My butt is freezing and my legs are aching from sitting on the cold floor for so long. But I don’t have anywhere else to go. My three weeks at the shelter were up yesterday. So, I have to find somewhere new to sleep tonight. I look down into my case. There’s enough there for dinner. But not for anything else. So, I keep playing.

Those boots move over so that he’s standing in front of me. I scoot to the side, and look everywhere but at him. But then he drops down beside me, his legs crossed criss-cross-applesauce style in front of me. He has tape across the bridge of his nose and that makes me feel competent for some reason. There are very few things in my life that I can control, and someone touching my body is one of them. I say when. I say where. I say with who. Just like in Pretty Woman. Only Stucky would never get to backhand me. I’d take him out first.

He leans on one butt cheek so he can pull out his wallet, and he throws in a twenty. He doesn’t say anything, but he points to my guitar and raises his brows. I don’t know what he wants, and he can’t tell me, so I just look at him. I don’t want to acknowledge his presence. But he’s sitting with his knee an inch from mine.

When I don’t respond, he puts a hand on my guitar. He points to me and strums at the air like he’s playing a guitar. I realize I’ve stopped playing. But he did put a twenty in my case, so I suppose I owe him. I start to play I’m Just a Gigolo by Van Halen. I love that tune. And love playing it. After a minute, his brows draw together and he points to his lips.

I shake my head because I don’t know what he’s asking. Either he wants me to kiss him, or I have something on my face. I swipe the back of my hand across my lips. Not that. And the other isn’t going to happen.

He shakes his head quickly and retrieves a small dry-erase board from his backpack.

Sing, he writes.

I have to concentrate really hard to read it, and there are too many distractions here in the tunnel, so I don’t want him to write anymore. I just shake my head. I don’t want to encourage him to keep writing. I read the word sing, but I can’t read everything. Or anything, sometimes.

He holds his hand up to his mouth and spreads his fingers like someone throwing up. I draw my head back. But I keep on playing.

Why does he want me to sing? He can’t hear it. But I start to sing softly, anyway. He smiles and nods. And then he laughs when he sees the words of the song on my lips. He shakes his head and motions for me to continue.

I forgot he can read lips. I can talk to him, but he can’t talk back. I play all the way to the end of the song, and some people have now stopped to listen. Maybe I should sing every time.

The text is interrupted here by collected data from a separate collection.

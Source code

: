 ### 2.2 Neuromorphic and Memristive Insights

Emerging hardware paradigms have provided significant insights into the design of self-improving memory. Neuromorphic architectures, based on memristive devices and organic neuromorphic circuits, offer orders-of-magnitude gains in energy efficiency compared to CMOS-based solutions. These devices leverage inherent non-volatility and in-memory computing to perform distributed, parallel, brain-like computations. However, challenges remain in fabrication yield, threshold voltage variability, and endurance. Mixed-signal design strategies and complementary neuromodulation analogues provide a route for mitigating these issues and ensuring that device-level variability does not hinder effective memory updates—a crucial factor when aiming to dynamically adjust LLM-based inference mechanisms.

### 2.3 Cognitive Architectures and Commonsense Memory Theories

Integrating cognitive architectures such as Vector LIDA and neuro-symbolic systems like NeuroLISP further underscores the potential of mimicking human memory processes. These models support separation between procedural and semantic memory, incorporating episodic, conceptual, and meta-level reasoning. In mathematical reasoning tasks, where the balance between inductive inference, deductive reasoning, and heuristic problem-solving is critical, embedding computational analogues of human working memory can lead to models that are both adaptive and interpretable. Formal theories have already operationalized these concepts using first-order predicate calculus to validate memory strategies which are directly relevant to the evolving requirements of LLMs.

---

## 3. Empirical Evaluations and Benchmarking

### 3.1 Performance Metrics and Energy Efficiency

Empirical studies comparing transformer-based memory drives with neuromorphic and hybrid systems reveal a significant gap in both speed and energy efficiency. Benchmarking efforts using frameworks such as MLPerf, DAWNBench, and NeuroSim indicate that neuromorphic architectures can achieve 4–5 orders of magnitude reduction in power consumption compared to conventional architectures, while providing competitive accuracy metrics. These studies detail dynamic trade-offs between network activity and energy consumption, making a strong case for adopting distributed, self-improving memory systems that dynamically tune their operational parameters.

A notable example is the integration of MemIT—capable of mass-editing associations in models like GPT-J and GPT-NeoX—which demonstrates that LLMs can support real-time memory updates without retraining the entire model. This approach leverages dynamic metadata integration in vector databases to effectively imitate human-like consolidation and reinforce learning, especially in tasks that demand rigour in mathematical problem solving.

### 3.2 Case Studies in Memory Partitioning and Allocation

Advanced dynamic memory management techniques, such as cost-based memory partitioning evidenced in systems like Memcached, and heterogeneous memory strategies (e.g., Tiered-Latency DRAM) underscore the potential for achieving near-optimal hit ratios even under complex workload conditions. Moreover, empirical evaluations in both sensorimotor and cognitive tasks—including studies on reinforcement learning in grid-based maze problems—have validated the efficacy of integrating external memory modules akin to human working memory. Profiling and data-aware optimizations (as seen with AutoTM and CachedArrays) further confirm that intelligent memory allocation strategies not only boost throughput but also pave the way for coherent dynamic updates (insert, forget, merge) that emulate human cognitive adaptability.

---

He writes something on the board. But I flip it over and lay it on the concrete. I don’t want to talk to him. I wish he would go away.

His brows furrow and he throws up his hands, but not in an “I’m going to knock you out” sort of way. In a “what am I going to do with you” way. He motions for me to keep playing. His fingers rest on my guitar, like he’s feeling the vibrations of it. But what he’s concentrating on most is my mouth. It’s almost unnerving.

A cop stops beside us and clears his throat. I scramble to gather my money and drop it in my pocket. I’ve made about thirty two dollars. That’s more than the nickel I had when I started. I pack up my guitar, and Blue Eyes scowls. He looks kind of like someone just took his favorite toy.

He starts to scribble on the board and holds it up but I’m already walking away.

He follows after me, tugging on my arm. I have all my worldly possessions in a canvas bag over my right shoulder and my guitar case in my left hand, so when he tugs me, it almost topples me over. But he steadies me, slides the bag off my shoulder in one quick move and puts it on his own. I hold fiercely to it, and he pries my fingers off the strap with a grimace. What the heck?

“Give me my bag,” I say, and I plant my feet. I’m ready to hit him again if that’s what it takes. But he smiles, shakes his head and starts to walk away. I follow him, but getting him to stop is like stopping a boulder from rolling downhill once it gets started.